Record set Start Marker

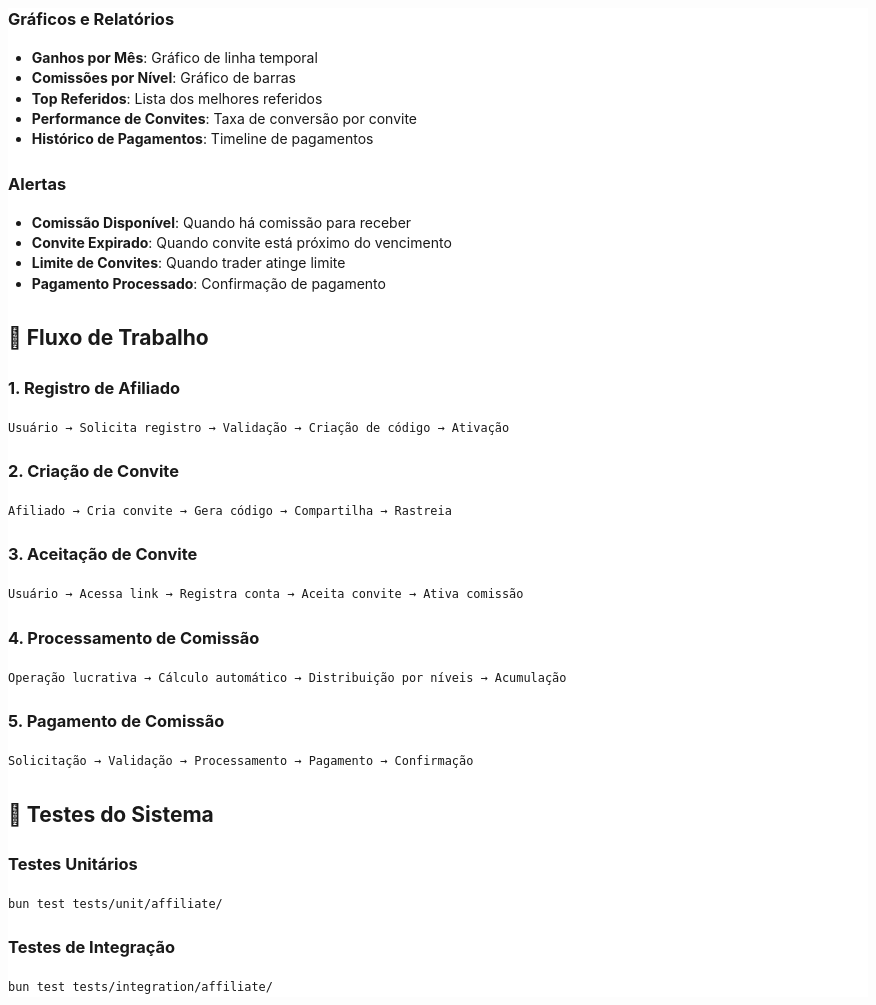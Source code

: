 ### Gráficos e Relatórios
- **Ganhos por Mês**: Gráfico de linha temporal
- **Comissões por Nível**: Gráfico de barras
- **Top Referidos**: Lista dos melhores referidos
- **Performance de Convites**: Taxa de conversão por convite
- **Histórico de Pagamentos**: Timeline de pagamentos

### Alertas
- **Comissão Disponível**: Quando há comissão para receber
- **Convite Expirado**: Quando convite está próximo do vencimento
- **Limite de Convites**: Quando trader atinge limite
- **Pagamento Processado**: Confirmação de pagamento

## 🔄 Fluxo de Trabalho

### 1. Registro de Afiliado
```
Usuário → Solicita registro → Validação → Criação de código → Ativação
```

### 2. Criação de Convite
```
Afiliado → Cria convite → Gera código → Compartilha → Rastreia
```

### 3. Aceitação de Convite
```
Usuário → Acessa link → Registra conta → Aceita convite → Ativa comissão
```

### 4. Processamento de Comissão
```
Operação lucrativa → Cálculo automático → Distribuição por níveis → Acumulação
```

### 5. Pagamento de Comissão
```
Solicitação → Validação → Processamento → Pagamento → Confirmação
```

## 🧪 Testes do Sistema

### Testes Unitários
```bash
bun test tests/unit/affiliate/
```

### Testes de Integração
```bash
bun test tests/integration/affiliate/
```
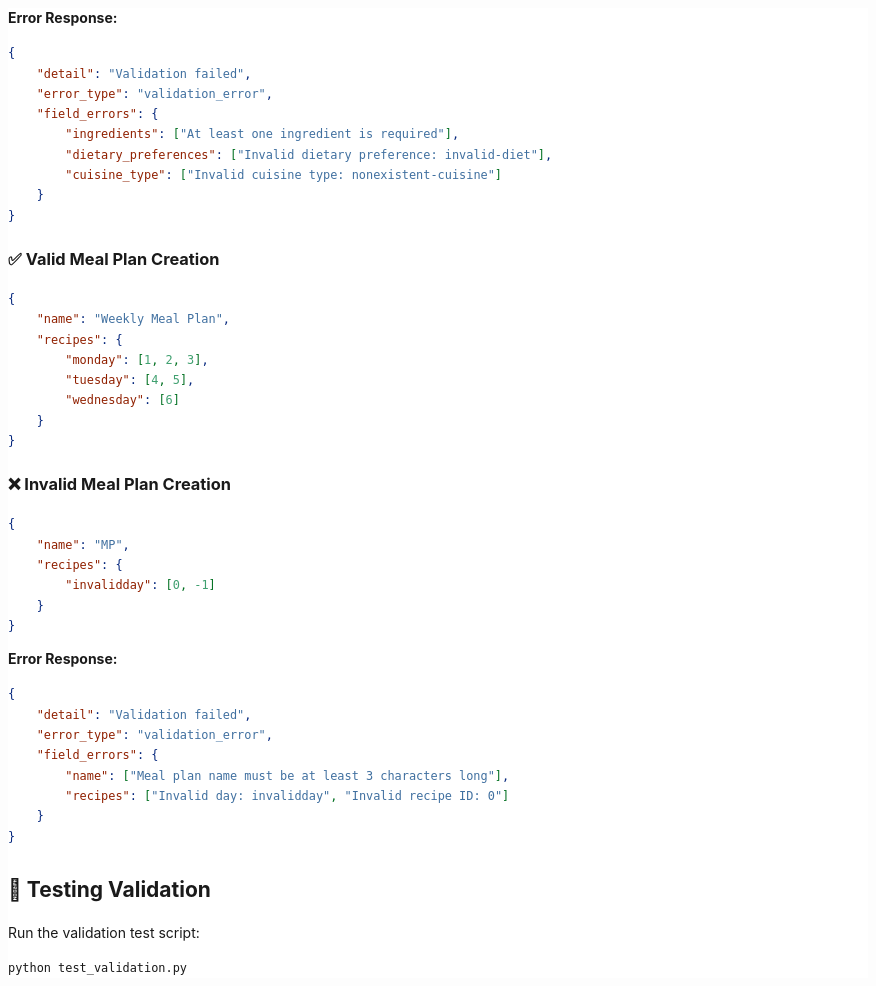 **Error Response:**
```json
{
    "detail": "Validation failed",
    "error_type": "validation_error",
    "field_errors": {
        "ingredients": ["At least one ingredient is required"],
        "dietary_preferences": ["Invalid dietary preference: invalid-diet"],
        "cuisine_type": ["Invalid cuisine type: nonexistent-cuisine"]
    }
}
```

### ✅ Valid Meal Plan Creation
```json
{
    "name": "Weekly Meal Plan",
    "recipes": {
        "monday": [1, 2, 3],
        "tuesday": [4, 5],
        "wednesday": [6]
    }
}
```

### ❌ Invalid Meal Plan Creation
```json
{
    "name": "MP",
    "recipes": {
        "invalidday": [0, -1]
    }
}
```

**Error Response:**
```json
{
    "detail": "Validation failed",
    "error_type": "validation_error",
    "field_errors": {
        "name": ["Meal plan name must be at least 3 characters long"],
        "recipes": ["Invalid day: invalidday", "Invalid recipe ID: 0"]
    }
}
```

## 🧪 Testing Validation

Run the validation test script:
```bash
python test_validation.py
```
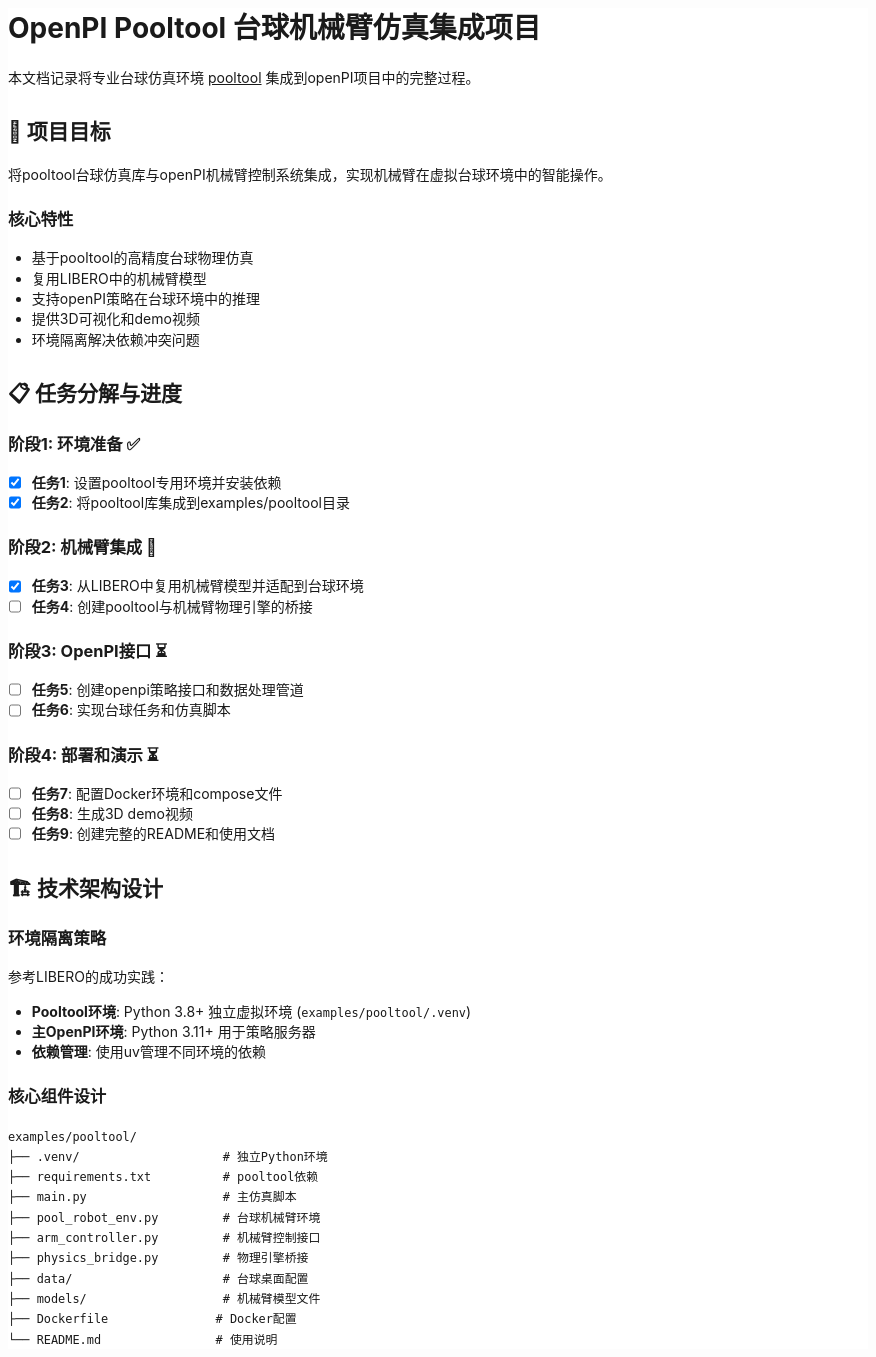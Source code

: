 # OpenPI Pooltool 台球机械臂仿真集成项目

本文档记录将专业台球仿真环境 [pooltool](https://github.com/ekiefl/pooltool) 集成到openPI项目中的完整过程。

## 🎯 项目目标

将pooltool台球仿真库与openPI机械臂控制系统集成，实现机械臂在虚拟台球环境中的智能操作。

### 核心特性
- 基于pooltool的高精度台球物理仿真
- 复用LIBERO中的机械臂模型 
- 支持openPI策略在台球环境中的推理
- 提供3D可视化和demo视频
- 环境隔离解决依赖冲突问题

## 📋 任务分解与进度

### 阶段1: 环境准备 ✅
- [x] **任务1**: 设置pooltool专用环境并安装依赖
- [x] **任务2**: 将pooltool库集成到examples/pooltool目录

### 阶段2: 机械臂集成 🚧
- [x] **任务3**: 从LIBERO中复用机械臂模型并适配到台球环境
- [ ] **任务4**: 创建pooltool与机械臂物理引擎的桥接

### 阶段3: OpenPI接口 ⏳
- [ ] **任务5**: 创建openpi策略接口和数据处理管道
- [ ] **任务6**: 实现台球任务和仿真脚本

### 阶段4: 部署和演示 ⏳
- [ ] **任务7**: 配置Docker环境和compose文件
- [ ] **任务8**: 生成3D demo视频
- [ ] **任务9**: 创建完整的README和使用文档

## 🏗️ 技术架构设计

### 环境隔离策略
参考LIBERO的成功实践：
- **Pooltool环境**: Python 3.8+ 独立虚拟环境 (`examples/pooltool/.venv`)
- **主OpenPI环境**: Python 3.11+ 用于策略服务器
- **依赖管理**: 使用uv管理不同环境的依赖

### 核心组件设计

```
examples/pooltool/
├── .venv/                    # 独立Python环境
├── requirements.txt          # pooltool依赖
├── main.py                   # 主仿真脚本  
├── pool_robot_env.py         # 台球机械臂环境
├── arm_controller.py         # 机械臂控制接口
├── physics_bridge.py         # 物理引擎桥接
├── data/                     # 台球桌面配置
├── models/                   # 机械臂模型文件
├── Dockerfile               # Docker配置
└── README.md                # 使用说明
```
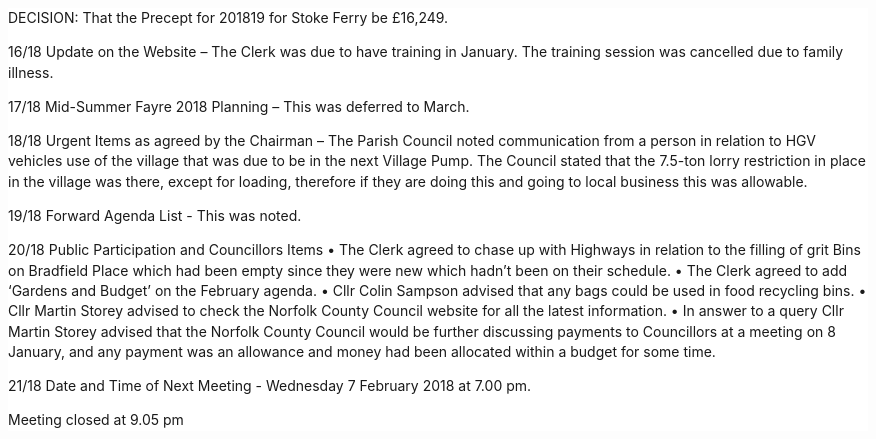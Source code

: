 DECISION: That the Precept for 201819 for Stoke Ferry be £16,249.

16/18 Update on the Website – The Clerk was due to have training in January. The training session was cancelled due to family illness.

17/18 Mid-Summer Fayre 2018 Planning – This was deferred to March.

18/18 Urgent Items as agreed by the Chairman – The Parish Council noted communication from a person in relation to HGV vehicles use of the village that was due to be in the next Village Pump. The Council stated that the 7.5-ton lorry restriction in place in the village was there, except for loading, therefore if they are doing this and going to local business this was allowable.

19/18 Forward Agenda List - This was noted.

20/18 Public Participation and Councillors Items • The Clerk agreed to chase up with Highways in relation to the filling of grit Bins on Bradfield Place which had been empty since they were new which hadn’t been on their schedule. • The Clerk agreed to add ‘Gardens and Budget’ on the February agenda. • Cllr Colin Sampson advised that any bags could be used in food recycling bins. • Cllr Martin Storey advised to check the Norfolk County Council website for all the latest information. • In answer to a query Cllr Martin Storey advised that the Norfolk County Council would be further discussing payments to Councillors at a meeting on 8 January, and any payment was an allowance and money had been allocated within a budget for some time.

21/18 Date and Time of Next Meeting - Wednesday 7 February 2018 at 7.00 pm.

Meeting closed at 9.05 pm
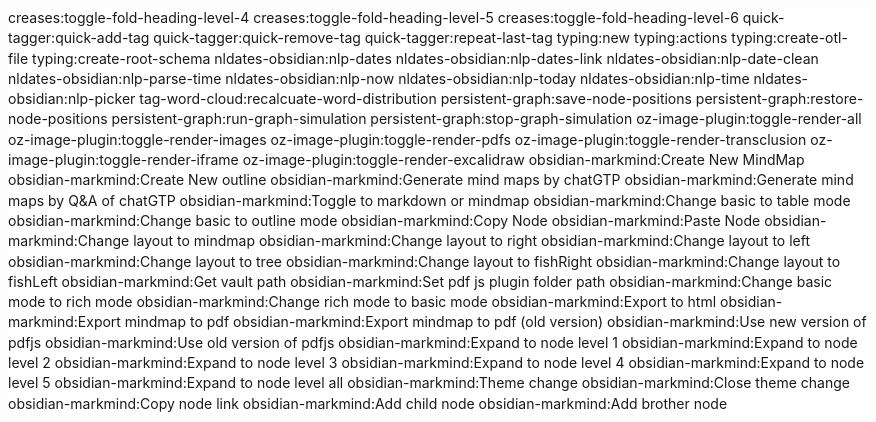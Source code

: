 creases:toggle-fold-heading-level-4
creases:toggle-fold-heading-level-5
creases:toggle-fold-heading-level-6
quick-tagger:quick-add-tag
quick-tagger:quick-remove-tag
quick-tagger:repeat-last-tag
typing:new
typing:actions
typing:create-otl-file
typing:create-root-schema
nldates-obsidian:nlp-dates
nldates-obsidian:nlp-dates-link
nldates-obsidian:nlp-date-clean
nldates-obsidian:nlp-parse-time
nldates-obsidian:nlp-now
nldates-obsidian:nlp-today
nldates-obsidian:nlp-time
nldates-obsidian:nlp-picker
tag-word-cloud:recalcuate-word-distribution
persistent-graph:save-node-positions
persistent-graph:restore-node-positions
persistent-graph:run-graph-simulation
persistent-graph:stop-graph-simulation
oz-image-plugin:toggle-render-all
oz-image-plugin:toggle-render-images
oz-image-plugin:toggle-render-pdfs
oz-image-plugin:toggle-render-transclusion
oz-image-plugin:toggle-render-iframe
oz-image-plugin:toggle-render-excalidraw
obsidian-markmind:Create New MindMap
obsidian-markmind:Create New outline
obsidian-markmind:Generate mind maps by chatGTP
obsidian-markmind:Generate mind maps by Q&A of chatGTP 
obsidian-markmind:Toggle to markdown or mindmap
obsidian-markmind:Change basic to table mode
obsidian-markmind:Change basic to outline mode
obsidian-markmind:Copy Node
obsidian-markmind:Paste Node
obsidian-markmind:Change layout to mindmap
obsidian-markmind:Change layout to right
obsidian-markmind:Change layout to left
obsidian-markmind:Change layout to tree
obsidian-markmind:Change layout to fishRight
obsidian-markmind:Change layout to fishLeft
obsidian-markmind:Get vault path
obsidian-markmind:Set pdf js plugin folder path
obsidian-markmind:Change basic mode to rich mode
obsidian-markmind:Change rich mode to basic mode
obsidian-markmind:Export to html
obsidian-markmind:Export mindmap to pdf
obsidian-markmind:Export mindmap to pdf (old version)
obsidian-markmind:Use new version of pdfjs
obsidian-markmind:Use old version of pdfjs
obsidian-markmind:Expand to node level 1
obsidian-markmind:Expand to node level 2
obsidian-markmind:Expand to node level 3
obsidian-markmind:Expand to node level 4
obsidian-markmind:Expand to node level 5
obsidian-markmind:Expand to node level all
obsidian-markmind:Theme change
obsidian-markmind:Close theme change
obsidian-markmind:Copy node link
obsidian-markmind:Add child node
obsidian-markmind:Add brother node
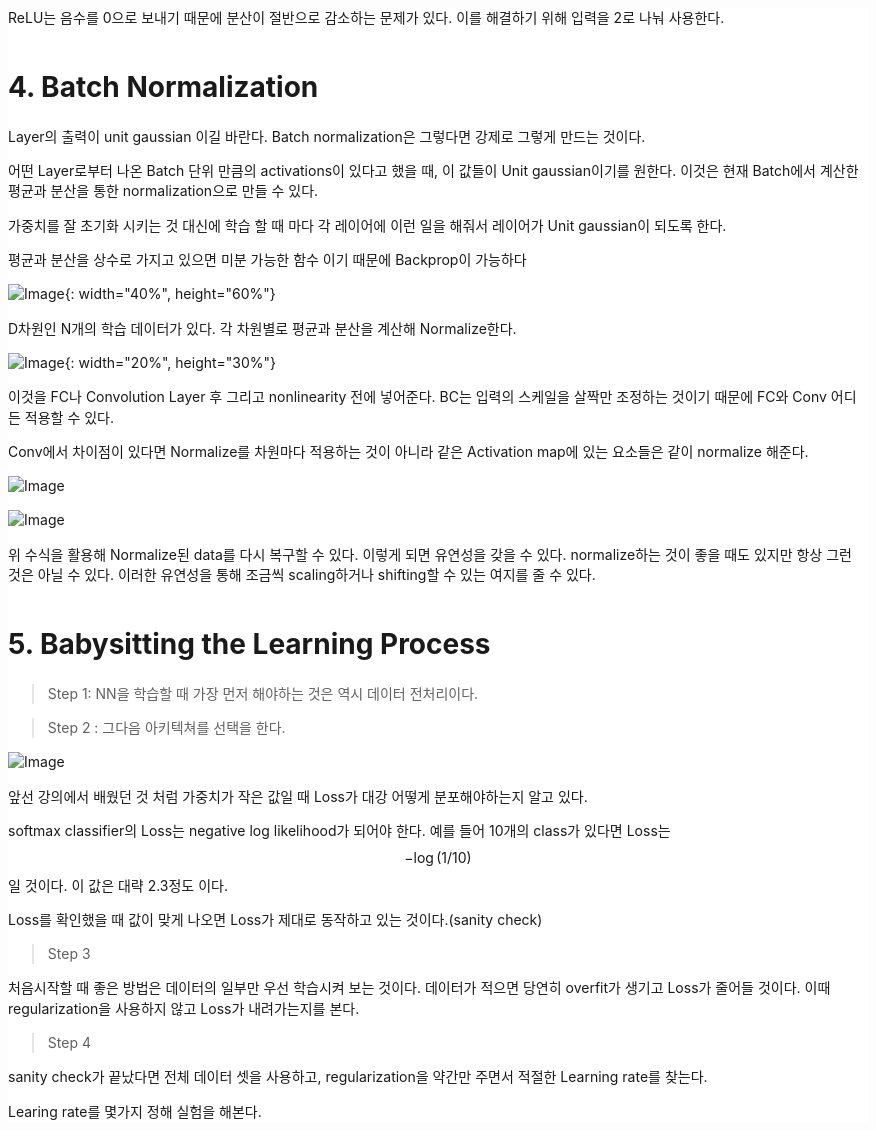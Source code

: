 ReLU는 음수를 0으로 보내기 때문에 분산이 절반으로 감소하는 문제가 있다. 이를 해결하기 위해 입력을 2로 나눠 사용한다.

# 4. Batch Normalization

Layer의 출력이 unit gaussian 이길 바란다. Batch normalization은 그렇다면 강제로 그렇게 만드는 것이다.

어떤 Layer로부터 나온 Batch 단위 만큼의 activations이 있다고 했을 때, 이 값들이 Unit gaussian이기를 원한다. 이것은 현재 Batch에서 계산한 평균과 분산을 통한 normalization으로 만들 수 있다.

가중치를 잘 초기화 시키는 것 대신에 학습 할 때 마다 각 레이어에 이런 일을 해줘서 레이어가 Unit gaussian이 되도록 한다.

평균과 분산을 상수로 가지고 있으면 미분 가능한 함수 이기 때문에 Backprop이 가능하다

![Image](https://github.com/user-attachments/assets/f457792f-cb04-41a6-a613-5686f309ae16){: width="40%", height="60%"}

D차원인 N개의 학습 데이터가 있다. 각 차원별로 평균과 분산을 계산해 Normalize한다.

![Image](https://github.com/user-attachments/assets/3fedfff6-cf62-4056-bfc8-dac52c81f617){: width="20%", height="30%"}

이것을 FC나 Convolution Layer 후 그리고 nonlinearity 전에 넣어준다. BC는 입력의 스케일을 살짝만 조정하는 것이기 때문에 FC와 Conv 어디든 적용할 수 있다.

Conv에서 차이점이 있다면 Normalize를 차원마다 적용하는 것이 아니라 같은 Activation map에 있는 요소들은 같이 normalize 해준다.

![Image](https://github.com/user-attachments/assets/cc52a52f-074a-4bf3-b028-534c17c4920e)

![Image](https://github.com/user-attachments/assets/b15a7ff5-2a58-4518-8757-3e271e5107f6)

위 수식을 활용해 Normalize된 data를 다시 복구할 수 있다. 이렇게 되면 유연성을 갖을 수 있다.
normalize하는 것이 좋을 때도 있지만 항상 그런 것은 아닐 수 있다. 이러한 유연성을 통해 조금씩 scaling하거나 shifting할 수 있는 여지를 줄 수 있다.

# 5. Babysitting the Learning Process

> Step 1: NN을 학습할 때 가장 먼저 해야하는 것은 역시 데이터 전처리이다.

> Step 2 : 그다음 아키텍쳐를 선택을 한다.

![Image](https://github.com/user-attachments/assets/c5b81d76-7501-4b9d-a9f9-15531d8d293f)

앞선 강의에서 배웠던 것 처럼 가중치가 작은 값일 때 Loss가 대강 어떻게 분포해야하는지 알고 있다.

softmax classifier의 Loss는 negative log likelihood가 되어야 한다. 예를 들어 10개의 class가 있다면 Loss는 $$-\log(1/10)$$일 것이다. 이 값은 대략 2.3정도 이다.

Loss를 확인했을 때 값이 맞게 나오면 Loss가 제대로 동작하고 있는 것이다.(sanity check)

> Step 3

처음시작할 때 좋은 방법은 데이터의 일부만 우선 학습시켜 보는 것이다. 데이터가 적으면 당연히 overfit가 생기고 Loss가 줄어들 것이다. 이때 regularization을 사용하지 않고 Loss가 내려가는지를 본다.

> Step 4

sanity check가 끝났다면 전체 데이터 셋을 사용하고, regularization을 약간만 주면서 적절한 Learning rate를 찾는다.

Learing rate를 몇가지 정해 실험을 해본다.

Record set End Marker

Task description: If a line comes after the line with "## 🧪 Testing Validation", it stays out; print exactly every line from the start of the entries up to and including that line, but no pictures.

Response:
Source code

: ### Gráficos e Relatórios
- **Ganhos por Mês**: Gráfico de linha temporal
- **Comissões por Nível**: Gráfico de barras
- **Top Referidos**: Lista dos melhores referidos
- **Performance de Convites**: Taxa de conversão por convite
- **Histórico de Pagamentos**: Timeline de pagamentos

### Alertas
- **Comissão Disponível**: Quando há comissão para receber
- **Convite Expirado**: Quando convite está próximo do vencimento
- **Limite de Convites**: Quando trader atinge limite
- **Pagamento Processado**: Confirmação de pagamento

## 🔄 Fluxo de Trabalho

### 1. Registro de Afiliado
```
Usuário → Solicita registro → Validação → Criação de código → Ativação
```

### 2. Criação de Convite
```
Afiliado → Cria convite → Gera código → Compartilha → Rastreia
```

### 3. Aceitação de Convite
```
Usuário → Acessa link → Registra conta → Aceita convite → Ativa comissão
```

### 4. Processamento de Comissão
```
Operação lucrativa → Cálculo automático → Distribuição por níveis → Acumulação
```

### 5. Pagamento de Comissão
```
Solicitação → Validação → Processamento → Pagamento → Confirmação
```

## 🧪 Testes do Sistema

### Testes Unitários
```bash
bun test tests/unit/affiliate/
```

### Testes de Integração
```bash
bun test tests/integration/affiliate/
```
 **Error Response:**
```json
{
    "detail": "Validation failed",
    "error_type": "validation_error",
    "field_errors": {
        "ingredients": ["At least one ingredient is required"],
        "dietary_preferences": ["Invalid dietary preference: invalid-diet"],
        "cuisine_type": ["Invalid cuisine type: nonexistent-cuisine"]
    }
}
```

### ✅ Valid Meal Plan Creation
```json
{
    "name": "Weekly Meal Plan",
    "recipes": {
        "monday": [1, 2, 3],
        "tuesday": [4, 5],
        "wednesday": [6]
    }
}
```

### ❌ Invalid Meal Plan Creation
```json
{
    "name": "MP",
    "recipes": {
        "invalidday": [0, -1]
    }
}
```

**Error Response:**
```json
{
    "detail": "Validation failed",
    "error_type": "validation_error",
    "field_errors": {
        "name": ["Meal plan name must be at least 3 characters long"],
        "recipes": ["Invalid day: invalidday", "Invalid recipe ID: 0"]
    }
}
```

## 🧪 Testing Validation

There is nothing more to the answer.